Many companies with large offices are now offering on-site or nearby medical offices for workers to access high-quality care. That’s the case for all the large technology companies, like Facebook and Apple, which have clinics on campus to serve thousands of employees’ medical needs.
But something has changed in the past few years.
Rather than continue to work with third-party companies to operate these clinics, a few technology companies—most notably, Apple and Amazon—are branching out on their own.

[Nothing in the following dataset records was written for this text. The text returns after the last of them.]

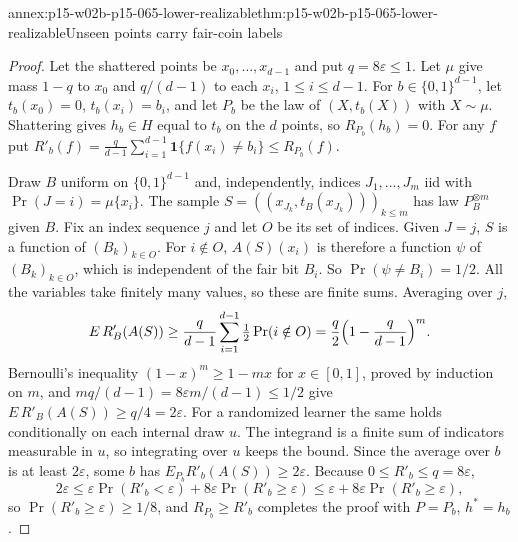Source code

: \begin{annexitem}{annex:p15-w02b-p15-065-lower-realizable}{thm:p15-w02b-p15-065-lower-realizable}{Unseen points carry fair-coin labels}
\begin{proof}
Let the shattered points be \(x_0,\ldots,x_{d-1}\) and put
\(q=8\varepsilon\leq1\). Let \(\mu\) give mass \(1-q\) to \(x_0\) and
\(q/(d-1)\) to each \(x_i\), \(1\leq i\leq d-1\). For
\(b\in\{0,1\}^{d-1}\), let \(t_b(x_0)=0\), \(t_b(x_i)=b_i\), and let
\(P_b\) be the law of \((X,t_b(X))\) with \(X\sim\mu\). Shattering gives
\(h_b\in H\) equal to \(t_b\) on the \(d\) points, so \(R_{P_b}(h_b)=0\).
For any \(f\) put
\(R'_b(f)=\frac q{d-1}\sum_{i=1}^{d-1}\mathbf1\{f(x_i)\ne b_i\}\leq R_{P_b}(f)\).

Draw \(B\) uniform on \(\{0,1\}^{d-1}\) and, independently, indices
\(J_1,\ldots,J_m\) iid with \(\Pr(J=i)=\mu\{x_i\}\). The sample
\(S=((x_{J_k},t_B(x_{J_k})))_{k\leq m}\) has law \(P_B^{\otimes m}\) given
\(B\). Fix an index sequence \(j\) and let \(O\) be its set of indices. Given
\(J=j\), \(S\) is a function of \((B_k)_{k\in O}\). For \(i\notin O\),
\(A(S)(x_i)\) is therefore a function \(\psi\) of \((B_k)_{k\in O}\), which
is independent of the fair bit \(B_i\). So
\(\Pr(\psi\ne B_i)=1/2\). All the variables take finitely many values, so
these are finite sums. Averaging over \(j\),
\[
 E\,R'_B(A(S))\geq\frac q{d-1}\sum_{i=1}^{d-1}\tfrac12\Pr(i\notin O)
 =\frac q2\Bigl(1-\frac q{d-1}\Bigr)^m .
\]
Bernoulli's inequality \((1-x)^m\geq1-mx\) for \(x\in[0,1]\), proved by
induction on \(m\), and \(mq/(d-1)=8\varepsilon m/(d-1)\leq1/2\) give
\(E\,R'_B(A(S))\geq q/4=2\varepsilon\). For a randomized learner the same
holds conditionally on each internal draw \(u\). The integrand is a finite
sum of indicators measurable in \(u\), so integrating over \(u\) keeps the
bound. Since the average over \(b\) is at least \(2\varepsilon\), some \(b\)
has \(E_{P_b}R'_b(A(S))\geq2\varepsilon\). Because \(0\leq R'_b\leq q=8\varepsilon\),
\[
 2\varepsilon\leq\varepsilon\Pr(R'_b<\varepsilon)+8\varepsilon\Pr(R'_b\geq\varepsilon)
 \leq\varepsilon+8\varepsilon\Pr(R'_b\geq\varepsilon),
\]
so \(\Pr(R'_b\geq\varepsilon)\geq1/8\), and \(R_{P_b}\geq R'_b\) completes
the proof with \(P=P_b\), \(h^{*}=h_b\).
\end{proof}
\end{annexitem}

CNBC reported earlier this month that Amazon is launching a clinic in the coming months for a small number of workers, with a goal of expanding in early 2019. Apple, meanwhile, has been hiring like mad for its employee health clinics, which operate under a separate legal subsidiary called AC Wellness.
So why are these companies getting into primary care? It’s not their core competency, and it’s not exactly a money-maker in the short-term.
CNBC talked to a group of health experts in the space to find out.
Companies that are looking to manage their out-of-control health costs are all coming to the same conclusion. To really make a dent, they need to get involved when it comes to the most important, and most human, part of healthcare. And that’s the relationship between the patient and the primary care practitioner.
A family doc can steer a patient to expensive specialists and to unnecessary tests and procedures, which adds to an employer’s bottom line. Or they can help manage the patients’ lifestyle, steer them to in-network specialists, and discourage them from taking expensive medicines they don’t need. The latter can save an employer a lot of money in the long-run.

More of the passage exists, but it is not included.